# Virgin/tivo, mains cable.



## deesee (Nov 4, 2002)

Is the mains cable hard wired, or is it 2 pin plugable.


----------



## Tony Hoyle (Apr 1, 2002)

Looking at http://regmedia.co.uk/2010/12/01/vtivo_1.jpg I don't see anywhere for a mains cable, so expect it's hardwired in.


----------



## Wizard (Apr 4, 2004)

An external laptop style powerpack plugs into the back of the TiVo, in that piccy it's the hole to the right of the HDMI port. The powerpack has a standard two way mains cable plugged into it.

HTH

Mark S.


----------



## okonski_uk (Dec 28, 2000)

AHa! THAT'S why it is so small! They've done the usual trick of moving the line voltage out of the device, so I'll have another floor sitting 'brick' to gather dust and/or heat the carpet.

Shame!


----------



## deshepherd (Nov 30, 2000)

okonski_uk said:


> AHa! THAT'S why it is so small!

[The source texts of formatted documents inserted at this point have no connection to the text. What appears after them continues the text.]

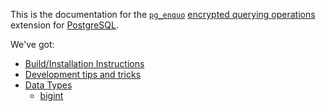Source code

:This is the documentation for the [`pg_enquo`](https://github.com/enquo/pg_enquo) [encrypted querying operations](https://enquo.org) extension for [PostgreSQL](https://postgresql.org).

We've got:

* [Build/Installation Instructions](development.md)
* [Development tips and tricks](development.md)
* [Data Types](./data_types/README.md)
  * [bigint](./data_types/bigint.md)
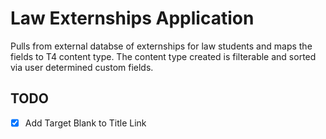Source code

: # Law Externships Application

Pulls from external databse of externships for law students and maps the fields to T4 content type.
The content type created is filterable and sorted via user determined custom fields.

## TODO

-[x] Add Target Blank to Title Link
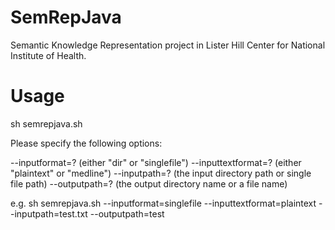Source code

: # SemRepJava

Semantic Knowledge Representation project in Lister Hill Center for National Institute of Health.

# Usage
sh semrepjava.sh <options>

Please specify the following options:

--inputformat=? (either "dir" or "singlefile")
--inputtextformat=? (either "plaintext" or "medline")
--inputpath=? (the input directory path or single file path)
--outputpath=? (the output directory name or a file name)

e.g. sh semrepjava.sh --inputformat=singlefile --inputtextformat=plaintext --inputpath=test.txt --outputpath=test
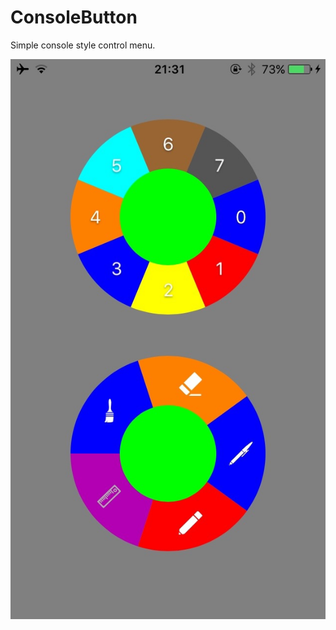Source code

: # ConsoleButton


Simple console style control menu. 


![alt tag](https://github.com/artursDerkintis/ConsoleButton/blob/master/ConsoleButton/screenshot.jpg)
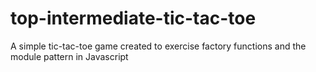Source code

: # top-intermediate-tic-tac-toe
A simple tic-tac-toe game created to exercise factory functions and the module pattern in Javascript
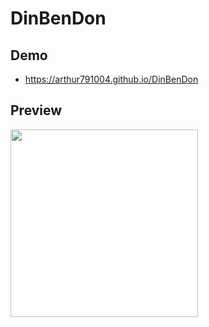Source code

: # DinBenDon

## Demo
- https://arthur791004.github.io/DinBenDon

## Preview
<img width="300" src="https://user-images.githubusercontent.com/13596067/62441806-270b5480-b788-11e9-8fce-343cb2b89fc4.png" />
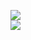 [![](https://img.shields.io/badge/Made%20With-Github%20Spray-lightgrey.svg?style=for-the-badge&logo=github)](https://github.com/Annihil/github-spray#3800)  
[![](https://i.imgur.com/2DrTn0Z.gif)](https://github.com/Annihil/github-spray)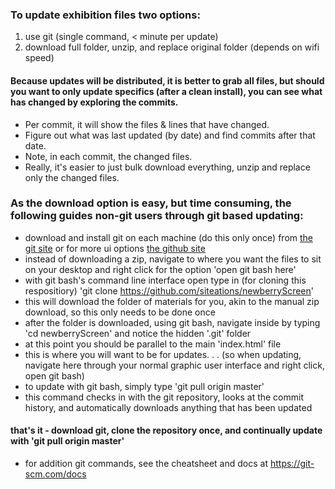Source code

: ### To update exhibition files two options:

1. use git (single command, < minute per update)
2. download full folder, unzip, and replace original folder (depends on wifi speed)

#### Because updates will be distributed, it is better to grab all files, but should you want to only update specifics (after a clean install), you can see what has changed by exploring the commits. 
* Per commit, it will show the files & lines that have changed. 
* Figure out what was last updated (by date) and find commits after that date.
* Note, in each commit, the changed files. 
* Really, it's easier to just bulk download everything, unzip and replace only the changed files.


### As the download option is easy, but time consuming, the following guides non-git users through git based updating:
* download and install git on each machine (do this only once) from [the git site](https://git-scm.com/) or for more ui options [the github site](http://windows.github.com)
* instead of downloading a zip, navigate to where you want the files to sit on your desktop and right click for the option 'open git bash here'
* with git bash's command line interface open type in (for cloning this respositiory) 'git clone https://github.com/siteations/newberryScreen'
* this will download the folder of materials for you, akin to the manual zip download, so this only needs to be done once
* after the folder is downloaded, using git bash, navigate inside by typing 'cd newberryScreen' and notice the hidden '.git' folder
* at this point you should be parallel to the main 'index.html' file
* this is where you will want to be for updates. . . (so when updating, navigate here through your normal graphic user interface and right click, open git bash)
* to update with git bash, simply type 'git pull origin master'
* this command checks in with the git repository, looks at the commit history, and automatically downloads anything that has been updated
#### that's it - download git, clone the repository once, and continually update with 'git pull origin master'

* for addition git commands, see the cheatsheet and docs at https://git-scm.com/docs
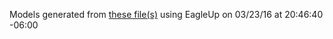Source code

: Models generated from [these file(s)](https://raw.github.com/sparkfun/MOSFET_Power_Control_Kit/28a65d9a8859ca9bbff846593d8f37c363f24979/Hardware/SparkFun_MOSFET_Power_Control_Kit.brd) using EagleUp on 03/23/16 at 20:46:40 -06:00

They've done the usual trick of moving the line voltage out of the device, so I'll have another floor sitting 'brick' to gather dust and/or heat the carpet.
> 
> Shame!


Well, my installer stuck the brick on the shelf in my TV cabinet behind the TiVo


----------



## smokie (Dec 27, 2002)

...and it's the same cable as plugged straight into the back of S1.


----------



## deesee (Nov 4, 2002)

smokie said:


> ...and it's the same cable as plugged straight into the back of S1.


I am confused now smokie, my s1 has a 2 pin connector, and wizard says it is possibly a single input in the virgin/tivo.


----------



## cwaring (Feb 12, 2002)

I suspect it will be like my netbook PSU (and most other external PSUs)... mains to 'block' will be standard figure-of-8; 'block' to unit will be single pin.


----------



## smokie (Dec 27, 2002)

deesee said:


> I am confused now smokie, my s1 has a 2 pin connector, and wizard says it is possibly a single input in the virgin/tivo.


Installer didn't put in any new power as far as I saw, I'm pretty sure it's figure of 8 cable which came out of TiVo went into power block


----------



## Wizard (Apr 4, 2004)

Yep, the mains to powerblock lead is a standard figure-of-8 cable, in my case the one that was plugged into my old STB, and the powerblock plugs into the TiVo using a standard round 2 pin plug.


----------